As a consequence, the remnants of the Ascendancy were gradually displaced during the 19th and early 20th centuries through impoverishment, bankruptcy, the disestablishment of the Church of Ireland by the Irish Church Act 1869 and finally the Irish Land Acts, which legally allowed the sitting tenants to buy their land. Some typical "Ascendancy" land-owning families like the Marquess of Headfort and the Earl of Granard had by then converted to Catholicism, and a considerable number of Protestant Nationalists had already taken their part in Irish history. The government-sponsored Land Commission then bought up a further of farmland between 1885 and 1920 where the freehold was assigned under mortgage to tenant farmers and farm workers.

Nationalist movement

The Irish Rebellion of 1798 was led by members of the Anglo-Irish class, some of whom feared the political implications of the impending union with Great Britain. Reformist and nationalist politicians such as Henry Grattan, Wolfe Tone, Robert Emmet, and Sir John Gray were also Protestant nationalists, and in large measure led and defined Irish nationalism. At the same time the British Government included Anglo-Irish figures at the highest level such as Lord Castlereagh and George Canning, as well others such as the playwright Richard Brinsley Sheridan. Even during the late 19th and early 20th centuries, when Irish nationalism became increasingly tied to a Roman Catholic identity, it continued to count among its leaders Protestants like Charles Stewart Parnell.
With the Protestant yeoman class void being filled by a newly rising "Catholic Ascendancy", the dozens of remaining Protestant large landowners were left isolated within the Catholic population without the benefit of the legal and social conventions on which they had relied. Local government was democratised by the Act of 1898, passing many local powers to councillors who were usually supportive of nationalism. Formerly landlords had controlled the grand jury system, where membership was based on being a large ratepayer, and therefore from owning large amounts of land locally. The final phase of the elimination of the Ascendancy occurred during the Anglo-Irish War, when some of the remaining Protestant landlords were either assassinated and/or had their country homes burned down. Nearly 300 stately homes of the old landed class were burned down between 1919 and 1923. The campaign was stepped up by the Anti-Treaty IRA during the subsequent Irish Civil War, who targeted some remaining wealthy and influential Protestants who had accepted nominations as Senators in the new Seanad of the Irish Free State.

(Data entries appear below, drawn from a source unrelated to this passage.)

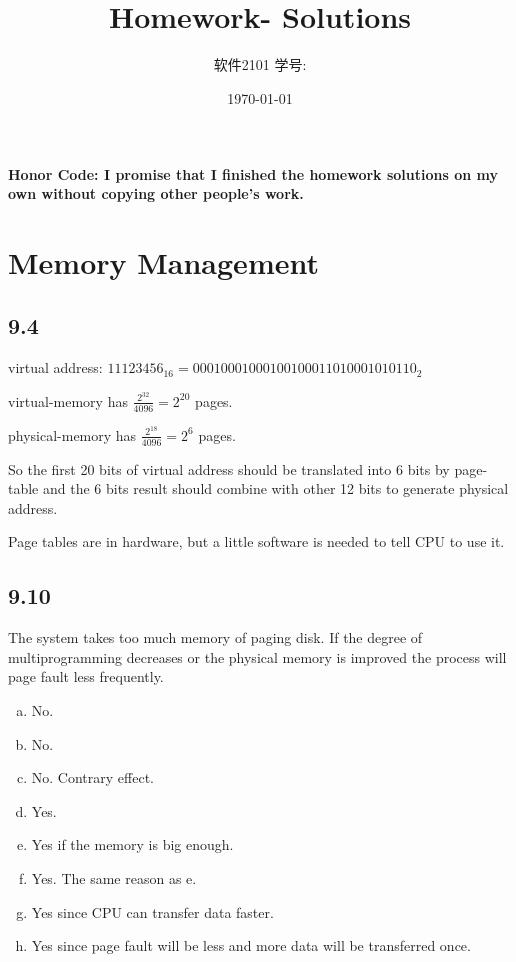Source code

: \documentclass[11pt]{article}
\title{\vspace{-4cm}\CourseCodeName \space
        \Session \protect\\  Homework-\textbf{\Homework} Solutions}
\author{软件2101 \Name \space 学号: \SID}
\date{\today}
\begin{document}
\maketitle
\vspace{-0.8cm}
\textbf{Honor Code: I promise that I finished the homework solutions on my own without copying other people's 
    work.}

\section*{Memory Management}

\subsection*{9.4}

virtual address: $11123456_{16}={0001 0001 0001 0010 0011 0100 0101 0110}_2$

virtual-memory has $\displaystyle \frac{2^{32}}{4096} = 2^{20}$ pages.

physical-memory has $\displaystyle \frac{2^{18}}{4096} = 2^6$ pages.

So the first 20 bits of virtual address should be translated into 6 bits by page-table and the 6 bits result 
should combine with other 12 bits to generate physical address.

Page tables are in hardware, but a little software is needed to tell CPU to use it.

\subsection*{9.10}

The system takes too much memory of paging disk. If the degree of multiprogramming decreases or the physical memory is improved
the process will page fault less frequently. 

\begin{enumerate}[a. ]
    \item No.
    \item No.
    \item No. Contrary effect.
    \item Yes.
    \item Yes if the memory is big enough.
    \item Yes. The same reason as e.
    \item Yes since CPU can transfer data faster.
    \item Yes since page fault will be less and more data will be transferred once.
\end{enumerate}
\end{document}
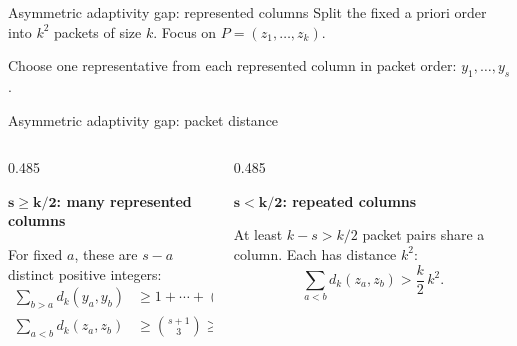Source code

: \documentclass[aspectratio=169,12pt]{beamer}
\begin{document}
\begin{frame}{Asymmetric adaptivity gap: represented columns}
  \small
  Split the fixed a priori order into \(k^2\) packets of size \(k\).
  Focus on \(P=(z_1,\ldots,z_k)\).

  \vspace{0.04cm}
  \makebox[\linewidth][c]{%
    \resizebox{0.82\linewidth}{!}{\ThPacketColumns}%
  }

  \vspace{0.30cm}

  Choose one representative from each represented column in packet order:
  \(y_1,\ldots,y_s\).
\end{frame}

\begin{frame}{Asymmetric adaptivity gap: packet distance}
  \begin{columns}[T,onlytextwidth]
    \begin{column}{0.485\textwidth}
      {\fontsize{11.2pt}{13.2pt}\selectfont\bfseries\color{ThBlue}
        \(\boldsymbol{\mathbf{s\ge k/2}}\): many represented columns\par}

      \vspace{0.04cm}
      \makebox[\linewidth][c]{%
        \resizebox{0.90\linewidth}{!}{\ThManyRepresentedCase}%
      }

      {\fontsize{10.2pt}{12.2pt}\selectfont
        For fixed \(a\), these are \(s-a\) distinct positive integers:
        \[
          \begin{aligned}
            \sum_{b>a}d_k(y_a,y_b)
            &\ge1+\cdots+(s-a),\\
            \sum_{a<b}d_k(z_a,z_b)
            &\ge\binom{s+1}{3}\ge\frac{k^3}{96}.
          \end{aligned}
        \]
      }
    \end{column}
    \begin{column}{0.485\textwidth}
      {\fontsize{11.2pt}{13.2pt}\selectfont\bfseries\color{ThCoral}
        \(\boldsymbol{\mathbf{s<k/2}}\): repeated columns\par}

      \vspace{0.04cm}
      \makebox[\linewidth][c]{%
        \resizebox{0.90\linewidth}{!}{\ThRepeatedColumnsCase}%
      }

      {\fontsize{10.2pt}{12.2pt}\selectfont
        At least \(k-s>k/2\) packet pairs share a column.
        Each has distance \(k^2\):
        \[
          \sum_{a<b}d_k(z_a,z_b)
          >\frac{k}{2}\,k^2.
        \]
      }
    \end{column}
  \end{columns}

\end{frame}
\end{document}
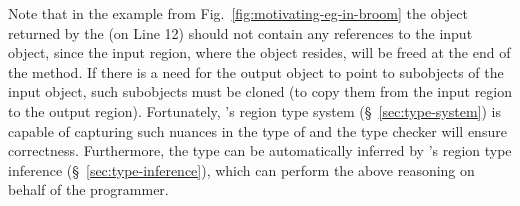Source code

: 



 Note that in the example from
Fig.~\ref{fig:motivating-eg-in-broom} the object returned by the
 (on Line 12) should not contain any references to the
input object, since the input region, where the object resides, will
be freed at the end of the method. If there is a need for the output
object to point to subobjects of the input object, such subobjects
must be cloned (to copy them from the input region to the output
region).  Fortunately, \name's region type system
(\S~\ref{sec:type-system}) is capable of capturing such nuances in the
type of  and the type checker will ensure correctness.
Furthermore, the type can be automatically inferred by \name's region
type inference (\S~\ref{sec:type-inference}), which can perform the
above reasoning on behalf of the programmer.


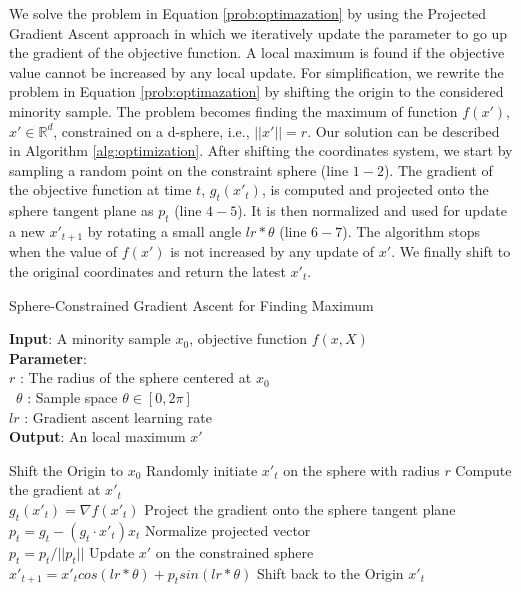 We solve the problem in Equation \ref{prob:optimazation} by using the Projected Gradient Ascent approach in which we iteratively update the parameter to go up the gradient of the objective function. A local maximum is found if the objective value cannot be increased by any local update. For simplification, we rewrite the problem in Equation \ref{prob:optimazation} by shifting the origin to the considered minority sample. The problem becomes finding the maximum of function $f(x')$, $x' \in \mathbb{R}^d$, constrained on a d-sphere, i.e., $||x'||=r$. Our solution can be described in Algorithm \ref{alg:optimization}. After shifting the coordinates system, we start by sampling a random point on the constraint sphere (line $1-2$). The gradient of the objective function at time $t$, $g_t(x'_t)$, is computed and projected onto the sphere tangent plane as $p_t$ (line $4-5$). It is then normalized and used for update a new $x'_{t+1}$ by rotating a small angle $lr*\theta$ (line $6-7$). The algorithm stops when the value of $f(x')$ is not increased by any update of $x'$. We finally shift to the original coordinates and return the latest $x'_t$.   
\begin{algorithm}[ht]
	\caption{Sphere-Constrained Gradient Ascent for Finding Maximum}
	
	\begin{flushleft}
		\textbf{Input}: A minority sample $x_0$, objective function $f(x,X)$\\
		\textbf{Parameter}: \\
		$r$ : The radius of the sphere centered at $x_0$  \\\
		$\theta$ : Sample space $\theta \in [0,2\pi]$ \\
		$lr$ : Gradient ascent learning rate\\
		
		\textbf{Output}: An local maximum $x'$\\
		\begin{algorithmic}[1]
			\STATE Shift the Origin to $x_0$
			\STATE Randomly initiate $x'_t$ on the sphere with radius $r$	
			\STATE Compute the gradient at $x'_t$\\
			$g_t(x'_t) = \nabla f(x'_t)$
			\STATE Project the gradient onto the sphere tangent plane\\
			$p_t = g_t - (g_t \cdot x'_t) x_t$
			\STATE Normalize projected vector\\
			$p_t = p_t/ ||p_t||$
			\STATE Update $x'$ on the constrained sphere \\
			$x'_{t+1} = x'_t cos(lr*\theta) + p_t sin (lr*\theta)$ 			
			\ENDWHILE
			\STATE Shift back to the Origin
			\RETURN $x'_t$
		\end{algorithmic}
	\end{flushleft}
	\label{alg:optimization}
\end{algorithm}


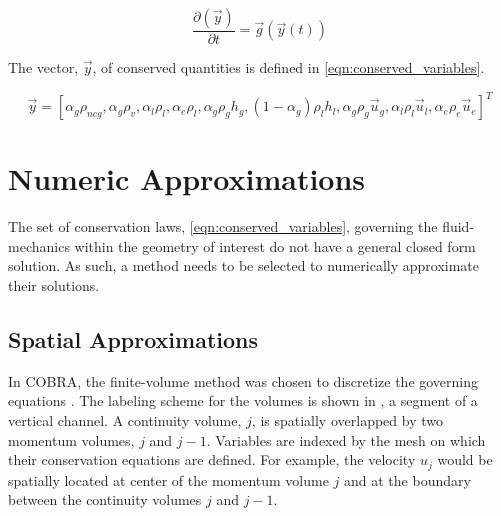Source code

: \begin{equation}
\label{eqn:conservation_equations}
\frac{\partial \left( \vec{y} \right)}{\partial t} = \vec{g}(\vec{y}(t))
\end{equation}

The vector, $\vec{y}$, of conserved quantities is defined in \eqref{eqn:conserved_variables}.

\begin{equation}
\label{eqn:conserved_variables}
\vec{y} = [\alpha_g \rho_{ncg}, \alpha_g \rho_v, \alpha_l \rho_l, \alpha_e \rho_l, \alpha_g \rho_g h_g, (1 - \alpha_g) \rho_l h_l, \alpha_g \rho_g \vec{u}_g, \alpha_l \rho_l \vec{u}_l, \alpha_e \rho_e \vec{u}_e]^{T}
\end{equation}

\section{Numeric Approximations}
\label{sect:numeric_approximation}
The set of conservation laws, \eqref{eqn:conserved_variables}, governing the fluid-mechanics within the geometry of interest do not have a general closed form solution.
As such, a method needs to be selected to numerically approximate their solutions.

\subsection{Spatial Approximations}
\label{subsect:spatial_approx}
In COBRA, the finite-volume method was chosen to discretize the governing equations \cite{LeVeque2002}.
The labeling scheme for the volumes is shown in , a segment of a vertical channel.
A continuity volume, $j$, is spatially overlapped by two momentum volumes, $j$ and $j-1$.
Variables are indexed by the mesh on which their conservation equations are defined.
For example, the velocity $u_j$ would be spatially located at center of the momentum volume $j$ and at the boundary between the continuity volumes $j$ and $j-1$.

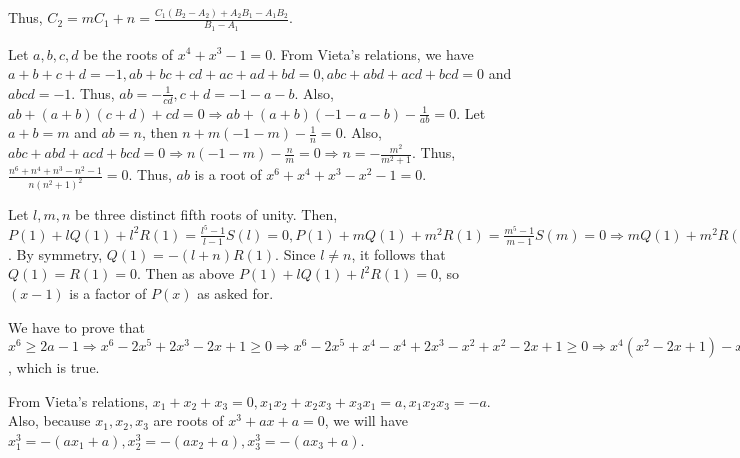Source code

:   Thus, $C_2 = mC_1 + n = \frac{C_1(B_2 - A_2) + A_2B_1 - A_1B_2}{B_1 - A_1}$.
\item Let $a, b, c, d$ be the roots of $x^4 + x^3 - 1 = 0$. From Vieta's relations, we have $a + b + c + d =
  -1, ab + bc + cd + ac + ad + bd = 0, abc + abd + acd + bcd = 0$ and $abcd = -1$. Thus, $ab =
  -\frac{1}{cd}, c + d = -1 - a - b$. Also, $ab + (a + b)(c + d) + cd = 0 \Rightarrow ab + (a + b)(-1 - a -
  b) - \frac{1}{ab} = 0$. Let $a + b = m$ and $ab = n$, then $n + m(-1 -m) - \frac{1}{n} = 0$. Also, $abc +
  abd + acd + bcd = 0\Rightarrow n(- 1 - m) - \frac{n}{m} = 0\Rightarrow n = -\frac{m^2}{m^2 + 1}$. Thus,
  $\frac{n^6 + n^4 + n^3 - n^2 - 1}{n(n^2 + 1)^2} = 0$. Thus, $ab$ is a root of $x^6 + x^4 + x^3 - x^2 - 1 =
  0$.
\item Let $l, m, n$ be three distinct fifth roots of unity. Then, $P(1) + lQ(1) + l^2R(1) = \frac{l^5 - 1}{l
- 1}S(l) = 0, P(1) + mQ(1) + m^2R(1) = \frac{m^5 - 1}{m - 1}S(m) = 0 \Rightarrow mQ(1) + m^2R(1) = nQ(1) +
  n^2R(1)\Rightarrow Q(1) = -(l + m)R(1)$. By symmetry, $Q(1) = -(l + n)R(1)$. Since $l\neq n$, it follows
  that $Q(1) = R(1) = 0$. Then as above $P(1) + lQ(1) + l^2R(1) = 0$, so $(x - 1)$ is a factor of $P(x)$ as
  asked for.
\item We have to prove that $x^6 \geq 2a - 1 \Rightarrow x^6 - 2x^5 + 2x^3 - 2x + 1\geq 0 \Rightarrow x^6
  -2x^5 + x^4 - x^4 + 2x^3 - x^2 + x^2 - 2x + 1\geq 0 \Rightarrow x^4(x^2 - 2x + 1) - x^2(x^2 - 2x + 1) +
  x^2 - 2x + 1\geq 0\Rightarrow (x^2 - 2x + 1)(x^4 - x^2 + 1)\geq 0$, which is true.
\item From Vieta's relations, $x_1 + x_2 + x_3 = 0, x_1x_2 + x_2x_3 + x_3x_1 = a, x_1x_2x_3 = -a$. Also,
  because $x_1, x_2, x_3$ are roots of $x^3 + ax + a = 0$, we will have $x_1^3 = -(ax_1 + a), x_2^3 = -(ax_2
  + a), x_3^3 = -(ax_3 + a)$.

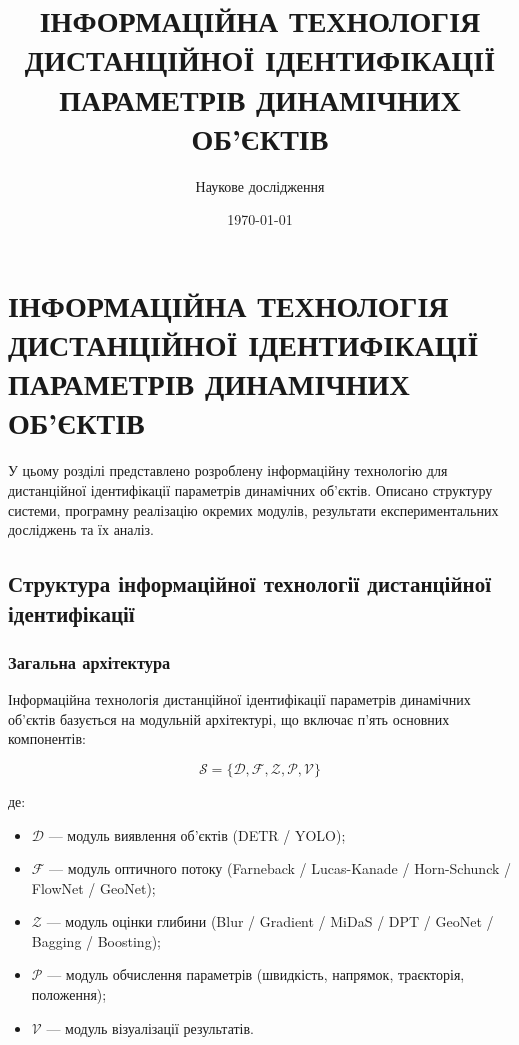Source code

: \documentclass[14pt, a4paper]{extarticle}
\title{ІНФОРМАЦІЙНА ТЕХНОЛОГІЯ ДИСТАНЦІЙНОЇ ІДЕНТИФІКАЦІЇ ПАРАМЕТРІВ ДИНАМІЧНИХ ОБ'ЄКТІВ}
\author{Наукове дослідження}
\date{\today}
\numberwithin{equation}{section}
\begin{document}
\maketitle

\tableofcontents

\newpage

\section{ІНФОРМАЦІЙНА ТЕХНОЛОГІЯ ДИСТАНЦІЙНОЇ ІДЕНТИФІКАЦІЇ ПАРАМЕТРІВ ДИНАМІЧНИХ ОБ'ЄКТІВ}

У цьому розділі представлено розроблену інформаційну технологію для дистанційної ідентифікації параметрів динамічних об'єктів. Описано структуру системи, програмну реалізацію окремих модулів, результати експериментальних досліджень та їх аналіз.

\subsection{Структура інформаційної технології дистанційної ідентифікації}

\subsubsection{Загальна архітектура}

Інформаційна технологія дистанційної ідентифікації параметрів динамічних об'єктів базується на модульній архітектурі, що включає п'ять основних компонентів:

\begin{equation}
\boxed{\mathcal{S} = \{\mathcal{D}, \mathcal{F}, \mathcal{Z}, \mathcal{P}, \mathcal{V}\}} \tag{4.1}
\end{equation}

де:
\begin{itemize}
\item $\mathcal{D}$ — модуль виявлення об'єктів (DETR / YOLO);
\item $\mathcal{F}$ — модуль оптичного потоку (Farneback / Lucas-Kanade / Horn-Schunck / FlowNet / GeoNet);
\item $\mathcal{Z}$ — модуль оцінки глибини (Blur / Gradient / MiDaS / DPT / GeoNet / Bagging / Boosting);
\item $\mathcal{P}$ — модуль обчислення параметрів (швидкість, напрямок, траєкторія, положення);
\item $\mathcal{V}$ — модуль візуалізації результатів.
\end{itemize}
\end{document}
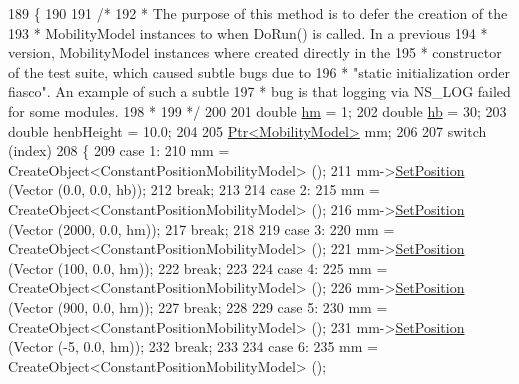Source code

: \begin{DoxyCode}
189 \{
190 
191   \textcolor{comment}{/*}
192 \textcolor{comment}{   * The purpose of this method is to defer the creation of the}
193 \textcolor{comment}{   * MobilityModel instances to when DoRun() is called. In a previous}
194 \textcolor{comment}{   * version, MobilityModel instances where created directly in the}
195 \textcolor{comment}{   * constructor of the test suite, which caused subtle bugs due to}
196 \textcolor{comment}{   * "static initialization order fiasco". An example of such a subtle}
197 \textcolor{comment}{   * bug is that logging via NS\_LOG failed for some modules.}
198 \textcolor{comment}{   * }
199 \textcolor{comment}{   */}
200 
201   \textcolor{keywordtype}{double} \hyperlink{buildings__pathloss_8m_adf48bfd0f3afa8972e753a0f895b0a51}{hm} = 1;
202   \textcolor{keywordtype}{double} \hyperlink{buildings__pathloss_8m_a2893d16f4bf2bcf4555002c045e565b9}{hb} = 30;
203   \textcolor{keywordtype}{double} henbHeight = 10.0;
204 
205   \hyperlink{classns3_1_1Ptr}{Ptr<MobilityModel>} mm;
206   
207   \textcolor{keywordflow}{switch} (index)
208     \{
209     \textcolor{keywordflow}{case} 1:
210       mm = CreateObject<ConstantPositionMobilityModel> ();
211       mm->\hyperlink{classns3_1_1MobilityModel_ac584b3d5a309709d2f13ed6ada1e7640}{SetPosition} (Vector (0.0, 0.0, hb));
212       \textcolor{keywordflow}{break};
213 
214     \textcolor{keywordflow}{case} 2:
215       mm = CreateObject<ConstantPositionMobilityModel> ();
216       mm->\hyperlink{classns3_1_1MobilityModel_ac584b3d5a309709d2f13ed6ada1e7640}{SetPosition} (Vector (2000, 0.0, hm));
217       \textcolor{keywordflow}{break};
218 
219     \textcolor{keywordflow}{case} 3:
220       mm = CreateObject<ConstantPositionMobilityModel> ();
221       mm->\hyperlink{classns3_1_1MobilityModel_ac584b3d5a309709d2f13ed6ada1e7640}{SetPosition} (Vector (100, 0.0, hm));
222       \textcolor{keywordflow}{break};
223 
224     \textcolor{keywordflow}{case} 4:
225       mm = CreateObject<ConstantPositionMobilityModel> ();
226       mm->\hyperlink{classns3_1_1MobilityModel_ac584b3d5a309709d2f13ed6ada1e7640}{SetPosition} (Vector (900, 0.0, hm));
227       \textcolor{keywordflow}{break};
228 
229     \textcolor{keywordflow}{case} 5:
230       mm = CreateObject<ConstantPositionMobilityModel> ();
231       mm->\hyperlink{classns3_1_1MobilityModel_ac584b3d5a309709d2f13ed6ada1e7640}{SetPosition} (Vector (-5, 0.0, hm));
232       \textcolor{keywordflow}{break};
233 
234     \textcolor{keywordflow}{case} 6:
235       mm = CreateObject<ConstantPositionMobilityModel> ();

\end{DoxyCode}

Artistic and cultural role

Many members of the Ascendancy played a role in literary and artistic matters in 19th- and 20th-century Ireland, notably Oscar Wilde and Nobel prize-winning author George Bernard Shaw, and Lady Gregory and William Butler Yeats who started the influential Celtic Revival movement, and later authors such as Somerville and Ross, Hubert Butler and Elizabeth Bowen. Ballerina Dame Ninette de Valois, Samuel Beckett and the artist Sir William Orpen came from the same social background. Chris de Burgh and the rock concert promoter Lord Conyngham are more recent high-profile descendants of the Ascendancy in Ireland.